Logging into a running Legion system


About the AuthenticationObject
A user who logs in to a Legion system (with a user id) is identified by the LOID of a special object called the AuthenticationObject: this LOID contains the user's password, initial implicit parameters (the Legion equivalent of a the Unix "environment"), and other information. The utilities legion_passwd, legion_set_implicit_params, legion_set_acl, legion_get_implicit_params, and legion_get_acl, can be used to retrieve or change this information. When an authenticated user runs a process, a certificate confirming his or her identify is passed along to verify that the user has permission to run the process. This certificate is created and signed by the user's AuthenticationObject.

AuthenticationObjects must be permanent in order to be useful. If an AuthenticationObject is destroyed, its associated LOID, which identifies the user to the rest of the system, is lost. There is no way to generate an identical LOID for a new AuthenticationObject.

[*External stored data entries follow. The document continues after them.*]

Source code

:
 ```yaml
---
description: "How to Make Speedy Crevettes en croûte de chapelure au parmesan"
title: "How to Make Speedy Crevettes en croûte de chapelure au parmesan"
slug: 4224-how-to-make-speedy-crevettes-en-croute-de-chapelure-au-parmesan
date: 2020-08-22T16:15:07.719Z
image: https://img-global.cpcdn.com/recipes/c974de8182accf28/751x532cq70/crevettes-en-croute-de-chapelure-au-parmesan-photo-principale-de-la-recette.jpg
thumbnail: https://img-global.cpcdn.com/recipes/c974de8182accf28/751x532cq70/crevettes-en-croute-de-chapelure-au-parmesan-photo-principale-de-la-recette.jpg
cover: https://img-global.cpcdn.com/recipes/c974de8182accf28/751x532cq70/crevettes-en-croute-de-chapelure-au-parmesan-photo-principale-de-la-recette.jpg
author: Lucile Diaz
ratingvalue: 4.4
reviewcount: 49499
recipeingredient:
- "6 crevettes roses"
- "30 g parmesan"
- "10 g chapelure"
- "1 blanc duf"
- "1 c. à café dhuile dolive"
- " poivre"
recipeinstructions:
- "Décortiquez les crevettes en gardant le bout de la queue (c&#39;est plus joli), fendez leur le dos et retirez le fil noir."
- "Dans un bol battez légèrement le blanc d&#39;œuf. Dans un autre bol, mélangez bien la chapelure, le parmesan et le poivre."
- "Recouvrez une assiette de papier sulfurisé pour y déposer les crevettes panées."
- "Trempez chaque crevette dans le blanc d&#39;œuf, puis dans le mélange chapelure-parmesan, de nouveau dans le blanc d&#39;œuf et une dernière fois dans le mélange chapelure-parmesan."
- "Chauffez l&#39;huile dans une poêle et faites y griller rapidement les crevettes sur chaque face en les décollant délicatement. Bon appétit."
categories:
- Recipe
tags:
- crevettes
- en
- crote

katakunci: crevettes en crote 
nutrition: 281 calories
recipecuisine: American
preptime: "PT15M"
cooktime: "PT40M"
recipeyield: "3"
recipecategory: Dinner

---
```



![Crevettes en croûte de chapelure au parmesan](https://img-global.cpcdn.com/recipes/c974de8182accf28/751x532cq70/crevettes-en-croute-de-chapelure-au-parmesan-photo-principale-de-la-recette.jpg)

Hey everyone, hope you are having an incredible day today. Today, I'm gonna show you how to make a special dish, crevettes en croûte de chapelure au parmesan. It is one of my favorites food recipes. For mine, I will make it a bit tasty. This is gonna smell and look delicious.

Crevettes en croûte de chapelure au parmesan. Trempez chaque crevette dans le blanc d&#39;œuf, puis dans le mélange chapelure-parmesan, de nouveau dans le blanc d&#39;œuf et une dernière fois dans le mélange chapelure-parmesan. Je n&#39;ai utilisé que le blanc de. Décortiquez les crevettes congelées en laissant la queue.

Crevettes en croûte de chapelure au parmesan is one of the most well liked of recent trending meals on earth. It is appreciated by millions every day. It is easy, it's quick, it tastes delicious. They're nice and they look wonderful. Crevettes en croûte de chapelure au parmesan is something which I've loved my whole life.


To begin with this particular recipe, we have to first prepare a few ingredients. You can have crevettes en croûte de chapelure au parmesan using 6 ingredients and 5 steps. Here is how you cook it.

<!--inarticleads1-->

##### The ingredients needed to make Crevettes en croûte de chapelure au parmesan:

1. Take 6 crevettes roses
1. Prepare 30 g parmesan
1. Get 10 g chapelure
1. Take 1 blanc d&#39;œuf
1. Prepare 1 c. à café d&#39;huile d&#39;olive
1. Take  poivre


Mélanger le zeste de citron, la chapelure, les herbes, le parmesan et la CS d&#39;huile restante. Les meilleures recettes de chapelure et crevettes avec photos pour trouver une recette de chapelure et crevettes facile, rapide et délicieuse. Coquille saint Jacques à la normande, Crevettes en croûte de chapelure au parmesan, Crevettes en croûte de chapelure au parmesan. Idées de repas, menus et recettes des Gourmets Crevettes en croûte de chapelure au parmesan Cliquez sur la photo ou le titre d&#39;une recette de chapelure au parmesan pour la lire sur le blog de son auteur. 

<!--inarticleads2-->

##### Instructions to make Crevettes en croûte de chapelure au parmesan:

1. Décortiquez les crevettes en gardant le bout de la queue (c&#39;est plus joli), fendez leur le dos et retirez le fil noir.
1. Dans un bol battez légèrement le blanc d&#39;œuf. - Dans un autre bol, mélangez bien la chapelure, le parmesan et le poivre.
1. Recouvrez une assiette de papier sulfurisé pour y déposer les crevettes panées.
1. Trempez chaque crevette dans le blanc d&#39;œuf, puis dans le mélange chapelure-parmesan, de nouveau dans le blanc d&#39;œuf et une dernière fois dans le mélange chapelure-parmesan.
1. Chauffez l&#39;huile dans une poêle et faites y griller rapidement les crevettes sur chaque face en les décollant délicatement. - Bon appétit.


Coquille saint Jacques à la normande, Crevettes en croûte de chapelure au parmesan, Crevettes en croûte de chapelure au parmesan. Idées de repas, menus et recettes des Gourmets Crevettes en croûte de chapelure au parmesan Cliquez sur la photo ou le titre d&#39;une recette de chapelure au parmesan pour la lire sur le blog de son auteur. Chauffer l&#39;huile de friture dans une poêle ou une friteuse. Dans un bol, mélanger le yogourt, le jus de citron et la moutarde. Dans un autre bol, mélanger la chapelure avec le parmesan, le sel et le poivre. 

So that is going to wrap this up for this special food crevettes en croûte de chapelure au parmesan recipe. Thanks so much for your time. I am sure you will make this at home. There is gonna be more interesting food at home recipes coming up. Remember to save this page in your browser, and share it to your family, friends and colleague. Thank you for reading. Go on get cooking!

More about legion_initialize_users
Enter the command
$ legion_initialize_users
This step should be done only once. It will create the AuthenticationObject class, which remain in the system. The output of the command will look something like this:
$ legion_initialize_users
Creating AuthenticationObject class and implementation
Created class with LOID 1.01.69000000..000001fc0b11...
Transferred 1065216 bytes
Registering with /class/AuthenticationObjectClass
Setting architecture to linux
$
This means that the AuthenticationObject class has been created and assigned a LOID, and that its context name has been added to (registered with) the class context.